=== Material for this exercise ===
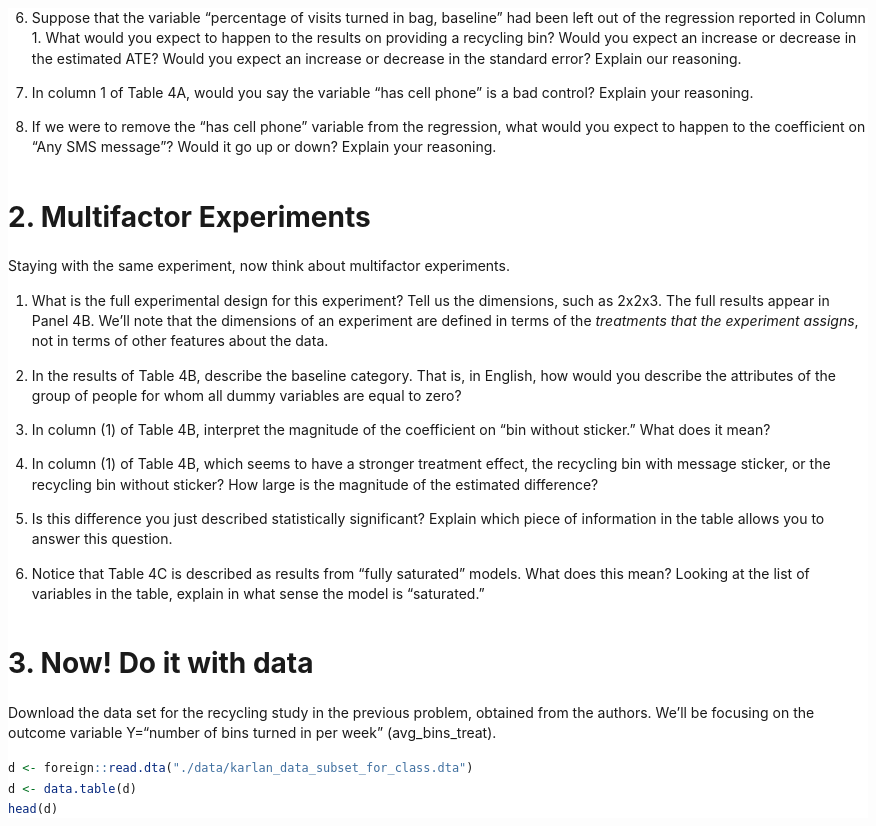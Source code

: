 6.  Suppose that the variable “percentage of visits turned in bag,
    baseline” had been left out of the regression reported in Column 1.
    What would you expect to happen to the results on providing a
    recycling bin? Would you expect an increase or decrease in the
    estimated ATE? Would you expect an increase or decrease in the
    standard error? Explain our reasoning.

7.  In column 1 of Table 4A, would you say the variable “has cell phone”
    is a bad control? Explain your reasoning.

8.  If we were to remove the “has cell phone” variable from the
    regression, what would you expect to happen to the coefficient on
    “Any SMS message”? Would it go up or down? Explain your reasoning.

# 2. Multifactor Experiments

Staying with the same experiment, now think about multifactor
experiments.

1.  What is the full experimental design for this experiment? Tell us
    the dimensions, such as 2x2x3. The full results appear in Panel 4B.
    We’ll note that the dimensions of an experiment are defined in terms
    of the *treatments that the experiment assigns*, not in terms of
    other features about the data.

1.  In the results of Table 4B, describe the baseline category. That is,
    in English, how would you describe the attributes of the group of
    people for whom all dummy variables are equal to zero?

1.  In column (1) of Table 4B, interpret the magnitude of the
    coefficient on “bin without sticker.” What does it mean?

1.  In column (1) of Table 4B, which seems to have a stronger treatment
    effect, the recycling bin with message sticker, or the recycling bin
    without sticker? How large is the magnitude of the estimated
    difference?

1.  Is this difference you just described statistically significant?
    Explain which piece of information in the table allows you to answer
    this question.

1.  Notice that Table 4C is described as results from “fully saturated”
    models. What does this mean? Looking at the list of variables in the
    table, explain in what sense the model is “saturated.”

# 3. Now! Do it with data

Download the data set for the recycling study in the previous problem,
obtained from the authors. We’ll be focusing on the outcome variable
Y=“number of bins turned in per week” (avg\_bins\_treat).

``` r
d <- foreign::read.dta("./data/karlan_data_subset_for_class.dta")
d <- data.table(d)
head(d)
```
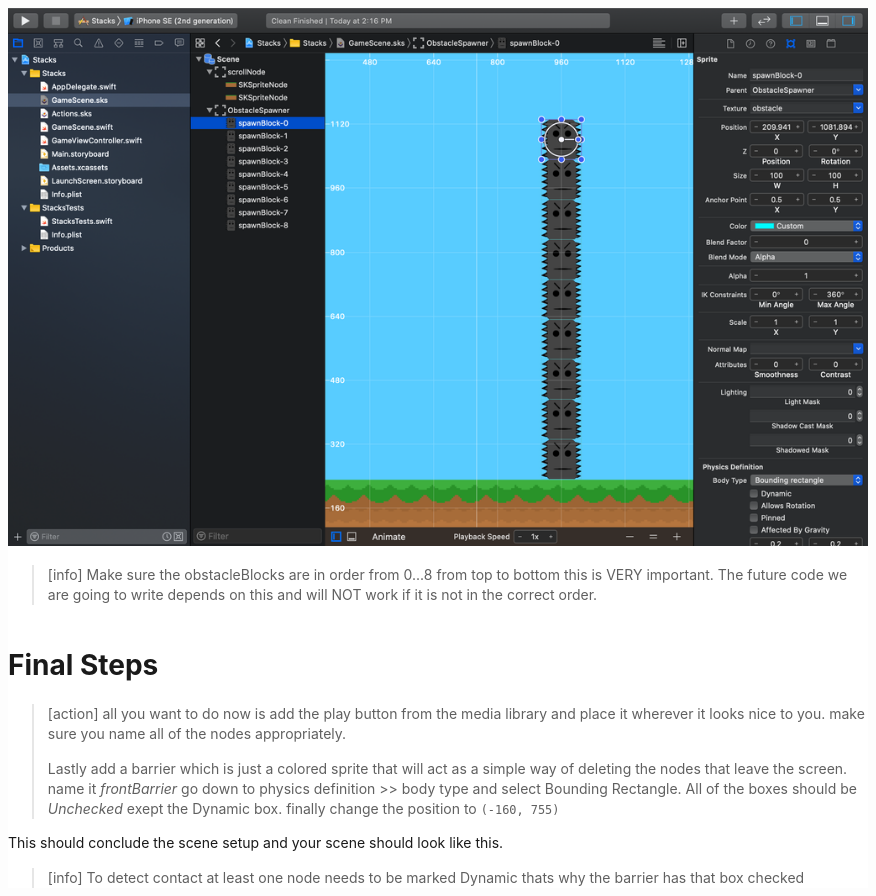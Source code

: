 ![all obstacles](../Tutorial-Images/firstSceneObstacleTower.png)

> [info] Make sure the obstacleBlocks are in order from 0...8 from top to bottom this is VERY
> important. The future code we are going to write depends on this and will NOT work if it is not in the correct order.



# Final Steps
> [action] all you want to do now is add the play button from the media library and place it wherever it looks nice to you. make sure you name all of the nodes appropriately.
>
> Lastly add a barrier which is just a colored sprite that will act as a simple way of deleting the nodes that leave the screen. name it _frontBarrier_
go down to physics definition >> body type and select Bounding Rectangle. All of the boxes should be _Unchecked_ exept the Dynamic box. finally change the position to `(-160, 755)`
>

This should conclude the scene setup and your scene should look like this.

>[info] To detect contact at least one node needs to be marked Dynamic thats why the barrier has that box checked


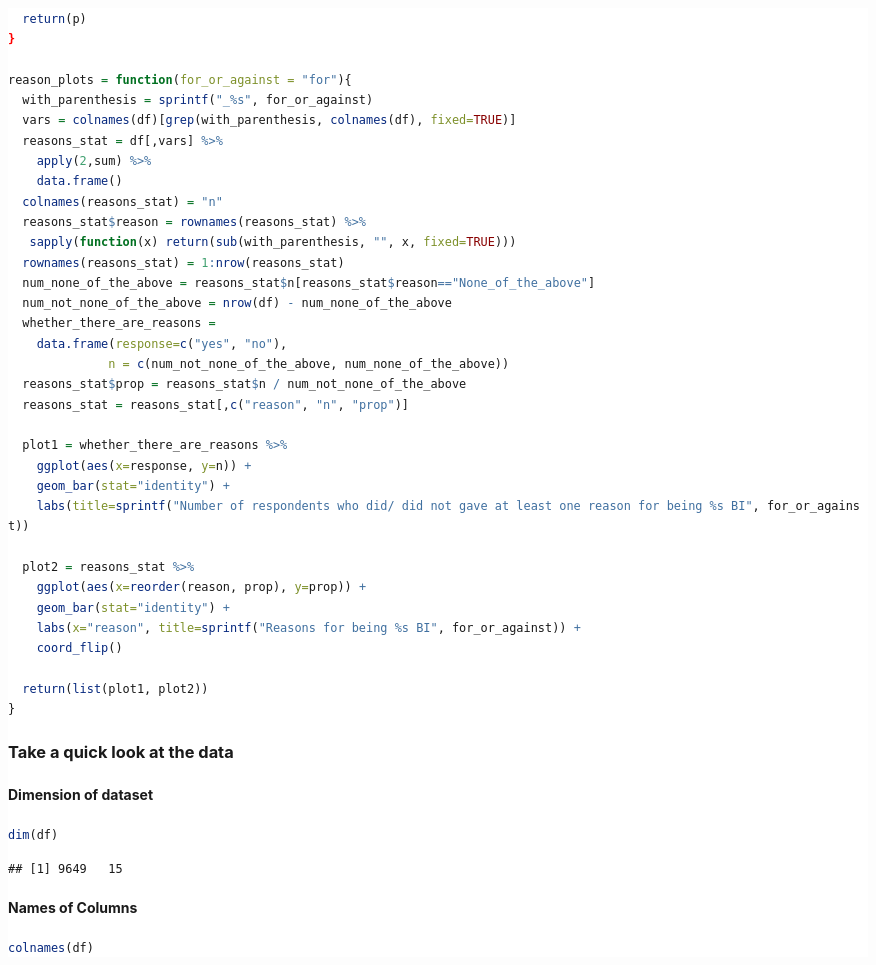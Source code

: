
 ```r
  return(p)
}

reason_plots = function(for_or_against = "for"){
  with_parenthesis = sprintf("_%s", for_or_against) 
  vars = colnames(df)[grep(with_parenthesis, colnames(df), fixed=TRUE)]
  reasons_stat = df[,vars] %>% 
    apply(2,sum) %>%
    data.frame()
  colnames(reasons_stat) = "n"
  reasons_stat$reason = rownames(reasons_stat) %>%
   sapply(function(x) return(sub(with_parenthesis, "", x, fixed=TRUE)))
  rownames(reasons_stat) = 1:nrow(reasons_stat)
  num_none_of_the_above = reasons_stat$n[reasons_stat$reason=="None_of_the_above"]
  num_not_none_of_the_above = nrow(df) - num_none_of_the_above
  whether_there_are_reasons = 
    data.frame(response=c("yes", "no"),
              n = c(num_not_none_of_the_above, num_none_of_the_above))
  reasons_stat$prop = reasons_stat$n / num_not_none_of_the_above
  reasons_stat = reasons_stat[,c("reason", "n", "prop")]
  
  plot1 = whether_there_are_reasons %>%
    ggplot(aes(x=response, y=n)) +
    geom_bar(stat="identity") +
    labs(title=sprintf("Number of respondents who did/ did not gave at least one reason for being %s BI", for_or_against))
  
  plot2 = reasons_stat %>%
    ggplot(aes(x=reorder(reason, prop), y=prop)) +
    geom_bar(stat="identity") +
    labs(x="reason", title=sprintf("Reasons for being %s BI", for_or_against)) +
    coord_flip()
  
  return(list(plot1, plot2))
}
```

### Take a quick look at the data
#### Dimension of dataset

```r
dim(df)
```

```
## [1] 9649   15
```

#### Names of Columns

```r
colnames(df)
```
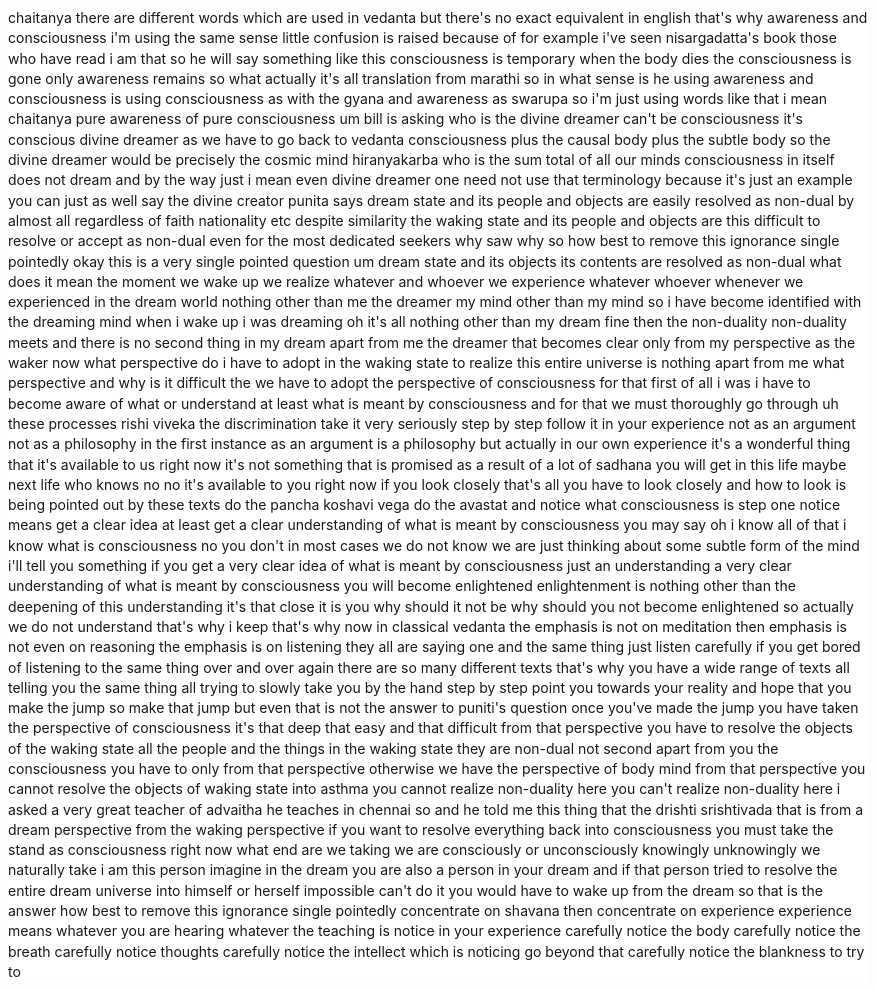 chaitanya there are different words which are used in vedanta but there's no exact equivalent in english that's why awareness and consciousness i'm using the same sense little confusion is raised because of for example i've seen nisargadatta's book those who have read i am that so he will say something like this consciousness is temporary when the body dies the consciousness is gone only awareness remains so what actually it's all translation from marathi so in what sense is he using awareness and consciousness is using consciousness as with the gyana and awareness as swarupa so i'm just using words like that i mean chaitanya pure awareness of pure consciousness um bill is asking who is the divine dreamer can't be consciousness it's conscious divine dreamer as we have to go back to vedanta consciousness plus the causal body plus the subtle body so the divine dreamer would be precisely the cosmic mind hiranyakarba who is the sum total of all our minds consciousness in itself does not dream and by the way just i mean even divine dreamer one need not use that terminology because it's just an example you can just as well say the divine creator punita says dream state and its people and objects are easily resolved as non-dual by almost all regardless of faith nationality etc despite similarity the waking state and its people and objects are this difficult to resolve or accept as non-dual even for the most dedicated seekers why saw why so how best to remove this ignorance single pointedly okay this is a very single pointed question um dream state and its objects its contents are resolved as non-dual what does it mean the moment we wake up we realize whatever and whoever we experience whatever whoever whenever we experienced in the dream world nothing other than me the dreamer my mind other than my mind so i have become identified with the dreaming mind when i wake up i was dreaming oh it's all nothing other than my dream fine then the non-duality non-duality meets and there is no second thing in my dream apart from me the dreamer that becomes clear only from my perspective as the waker now what perspective do i have to adopt in the waking state to realize this entire universe is nothing apart from me what perspective and why is it difficult the we have to adopt the perspective of consciousness for that first of all i was i have to become aware of what or understand at least what is meant by consciousness and for that we must thoroughly go through uh these processes rishi viveka the discrimination take it very seriously step by step follow it in your experience not as an argument not as a philosophy in the first instance as an argument is a philosophy but actually in our own experience it's a wonderful thing that it's available to us right now it's not something that is promised as a result of a lot of sadhana you will get in this life maybe next life who knows no no it's available to you right now if you look closely that's all you have to look closely and how to look is being pointed out by these texts do the pancha koshavi vega do the avastat and notice what consciousness is step one notice means get a clear idea at least get a clear understanding of what is meant by consciousness you may say oh i know all of that i know what is consciousness no you don't in most cases we do not know we are just thinking about some subtle form of the mind i'll tell you something if you get a very clear idea of what is meant by consciousness just an understanding a very clear understanding of what is meant by consciousness you will become enlightened enlightenment is nothing other than the deepening of this understanding it's that close it is you why should it not be why should you not become enlightened so actually we do not understand that's why i keep that's why now in classical vedanta the emphasis is not on meditation then emphasis is not even on reasoning the emphasis is on listening they all are saying one and the same thing just listen carefully if you get bored of listening to the same thing over and over again there are so many different texts that's why you have a wide range of texts all telling you the same thing all trying to slowly take you by the hand step by step point you towards your reality and hope that you make the jump so make that jump but even that is not the answer to puniti's question once you've made the jump you have taken the perspective of consciousness it's that deep that easy and that difficult from that perspective you have to resolve the objects of the waking state all the people and the things in the waking state they are non-dual not second apart from you the consciousness you have to only from that perspective otherwise we have the perspective of body mind from that perspective you cannot resolve the objects of waking state into asthma you cannot realize non-duality here you can't realize non-duality here i asked a very great teacher of advaitha he teaches in chennai so and he told me this thing that the drishti srishtivada that is from a dream perspective from the waking perspective if you want to resolve everything back into consciousness you must take the stand as consciousness right now what end are we taking we are consciously or unconsciously knowingly unknowingly we naturally take i am this person imagine in the dream you are also a person in your dream and if that person tried to resolve the entire dream universe into himself or herself impossible can't do it you would have to wake up from the dream so that is the answer how best to remove this ignorance single pointedly concentrate on shavana then concentrate on experience experience means whatever you are hearing whatever the teaching is notice in your experience carefully notice the body carefully notice the breath carefully notice thoughts carefully notice the intellect which is noticing go beyond that carefully notice the blankness to try to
===
## Task statement
Reproduce verbatim the lines above, from the line with "variable from the" through the line with "experiments.".

## Task output
8.  If we were to remove the “has cell phone” variable from the
    regression, what would you expect to happen to the coefficient on
    “Any SMS message”? Would it go up or down? Explain your reasoning.

# 2. Multifactor Experiments

Staying with the same experiment, now think about multifactor
experiments.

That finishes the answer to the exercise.